MRI in Pediatric Inherited Neurodegnerative Changes

Pediatric inherited neurodegenerative diseases are non-homogenous group of diseases caused by inborn errors of metabolism (IEMs) that mainly impact the central nervous system. They typically affect newborns and infants . Genetic defects causing specific enzyme deficiencies that lead to deficiency or toxic accumulation of essential metabolites with specific biochemical and molecular abnormalities are the cause of these diseases .

Inborn errors of metabolism are uncommon, which leads to a lack of experience for most neuroradiologists to diagnose these disorders easily. Moreover, most of these disorders manifest in nonspecific manner, creating a diagnostic difficulty for pediatricians, neurologists, and geneticists .

Clinical presentation may be confusing and potentially lead to a delay in the diagnosis and treatment. Incidence of these disorders may vary from one region to another, being higher in communities with consanguineous marriages, ranging from 1.2 to 2 per 100,000 live births. Most exhibit an autosomal recessive mode of inheritance and fewer exhibit an X-linked mode of inheritance.

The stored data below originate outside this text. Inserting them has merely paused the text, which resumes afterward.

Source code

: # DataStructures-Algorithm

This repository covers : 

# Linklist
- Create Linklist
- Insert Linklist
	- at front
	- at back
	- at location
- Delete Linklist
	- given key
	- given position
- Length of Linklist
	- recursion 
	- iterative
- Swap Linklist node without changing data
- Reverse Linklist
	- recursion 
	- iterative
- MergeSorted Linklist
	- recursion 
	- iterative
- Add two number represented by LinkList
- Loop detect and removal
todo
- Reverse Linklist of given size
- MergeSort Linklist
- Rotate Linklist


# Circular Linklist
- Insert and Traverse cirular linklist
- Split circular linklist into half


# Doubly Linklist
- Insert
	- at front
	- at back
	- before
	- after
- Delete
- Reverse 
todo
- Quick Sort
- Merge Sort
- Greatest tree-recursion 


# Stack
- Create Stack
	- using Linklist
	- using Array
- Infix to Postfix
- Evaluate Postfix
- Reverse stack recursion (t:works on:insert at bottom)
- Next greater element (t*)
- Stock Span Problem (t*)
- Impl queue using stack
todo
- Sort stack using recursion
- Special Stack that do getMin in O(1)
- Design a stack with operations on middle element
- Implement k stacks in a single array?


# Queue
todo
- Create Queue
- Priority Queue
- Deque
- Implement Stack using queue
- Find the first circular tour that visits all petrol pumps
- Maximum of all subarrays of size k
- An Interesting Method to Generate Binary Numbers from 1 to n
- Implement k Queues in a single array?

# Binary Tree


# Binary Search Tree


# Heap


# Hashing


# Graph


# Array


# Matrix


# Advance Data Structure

Multiple methods can be used to classify neurometabolic diseases according to their clinical presentation, biochemical features, impacted cellular organelle, or involved location of the brain.

As a non-invasive means, neuroimaging approaches play a major role in increasing diagnostic accuracy and patient follow-up in IEM by assessing the timing, degree, reversibility, and brain injury.

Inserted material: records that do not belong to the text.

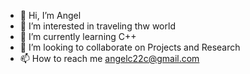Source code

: - 👋 Hi, I’m Angel
- 👀 I’m interested in traveling thw world
- 🌱 I’m currently learning C++
- 💞️ I’m looking to collaborate on Projects and Research
- 📫 How to reach me angelc22c@gmail.com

Imaging based classification includes leukodystrophy (primary involvement of white matter due to genetic abnormality), leukoencephalopathy (secondary involvement of white matter either due to genetic or acquired systemic disorder), poliodystrophy (predominant involvement of grey matter), and pandystrophy (mixed involvement of both white and grey matter).

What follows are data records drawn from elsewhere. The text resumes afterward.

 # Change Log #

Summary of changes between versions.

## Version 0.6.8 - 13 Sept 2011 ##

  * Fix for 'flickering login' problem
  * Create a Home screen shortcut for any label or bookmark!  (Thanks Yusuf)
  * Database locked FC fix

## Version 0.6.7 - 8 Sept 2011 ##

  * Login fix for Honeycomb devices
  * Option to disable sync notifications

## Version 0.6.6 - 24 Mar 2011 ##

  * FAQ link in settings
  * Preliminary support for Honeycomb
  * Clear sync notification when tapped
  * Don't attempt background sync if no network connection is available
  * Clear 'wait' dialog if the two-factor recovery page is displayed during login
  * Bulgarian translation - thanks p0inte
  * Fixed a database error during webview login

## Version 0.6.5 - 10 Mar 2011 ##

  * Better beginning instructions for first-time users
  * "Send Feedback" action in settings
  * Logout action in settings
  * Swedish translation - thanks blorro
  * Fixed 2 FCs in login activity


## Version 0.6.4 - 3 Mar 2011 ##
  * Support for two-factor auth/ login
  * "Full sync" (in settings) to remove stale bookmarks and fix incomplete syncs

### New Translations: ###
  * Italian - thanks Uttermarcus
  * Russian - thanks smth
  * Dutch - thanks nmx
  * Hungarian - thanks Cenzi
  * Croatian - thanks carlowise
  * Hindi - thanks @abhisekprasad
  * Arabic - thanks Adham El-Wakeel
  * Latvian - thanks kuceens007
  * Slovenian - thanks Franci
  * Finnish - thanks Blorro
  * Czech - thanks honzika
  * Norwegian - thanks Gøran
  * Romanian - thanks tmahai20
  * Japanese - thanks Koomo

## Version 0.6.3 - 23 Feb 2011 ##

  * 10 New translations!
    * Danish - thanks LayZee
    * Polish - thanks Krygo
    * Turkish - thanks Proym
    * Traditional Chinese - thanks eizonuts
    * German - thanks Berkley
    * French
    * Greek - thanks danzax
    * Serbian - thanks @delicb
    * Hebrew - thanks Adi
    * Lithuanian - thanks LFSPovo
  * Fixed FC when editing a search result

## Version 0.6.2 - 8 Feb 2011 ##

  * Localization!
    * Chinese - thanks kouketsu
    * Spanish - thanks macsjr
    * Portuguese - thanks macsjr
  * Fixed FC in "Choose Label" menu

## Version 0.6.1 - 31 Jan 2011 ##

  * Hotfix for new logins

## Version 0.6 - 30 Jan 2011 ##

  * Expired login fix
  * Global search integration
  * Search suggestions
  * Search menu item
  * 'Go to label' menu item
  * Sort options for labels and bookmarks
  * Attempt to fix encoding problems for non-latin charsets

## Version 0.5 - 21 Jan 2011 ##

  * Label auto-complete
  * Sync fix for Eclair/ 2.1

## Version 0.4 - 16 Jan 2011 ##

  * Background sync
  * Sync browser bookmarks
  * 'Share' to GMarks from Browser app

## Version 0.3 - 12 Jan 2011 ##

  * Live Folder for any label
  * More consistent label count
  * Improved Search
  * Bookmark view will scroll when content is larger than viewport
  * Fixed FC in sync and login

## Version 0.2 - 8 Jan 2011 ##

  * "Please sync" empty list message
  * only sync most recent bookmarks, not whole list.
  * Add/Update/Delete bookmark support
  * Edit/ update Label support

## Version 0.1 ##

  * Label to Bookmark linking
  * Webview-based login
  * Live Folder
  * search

White matter of the central nervous system is usually affected due to many pathological processes such as delayed myelination (myelin maturation delayed for expected age), hypomyelination (scarcity of myelin or arrest in myelination process), dysmyelination (deposition of abnormally composed fragile myelin), demyelination (secondary loss of myelin that may have been previously normal) and myelinopathy (vacuolation due to deranged brain iron and water hemostasis).

The preferred method for evaluating pediatric inherited neurodegenerative disorders is magnetic resonance imaging (MRI). Examining MRI patterns and clinical indicators aids in narrowing the differential and customizing further laboratory (focused metabolomics) or genetic research.

Magnetic resonance imaging (MRI) can be useful and even crucial for prompt treatment before the receipt of expensive and time-consuming results from genetic or biochemical tests.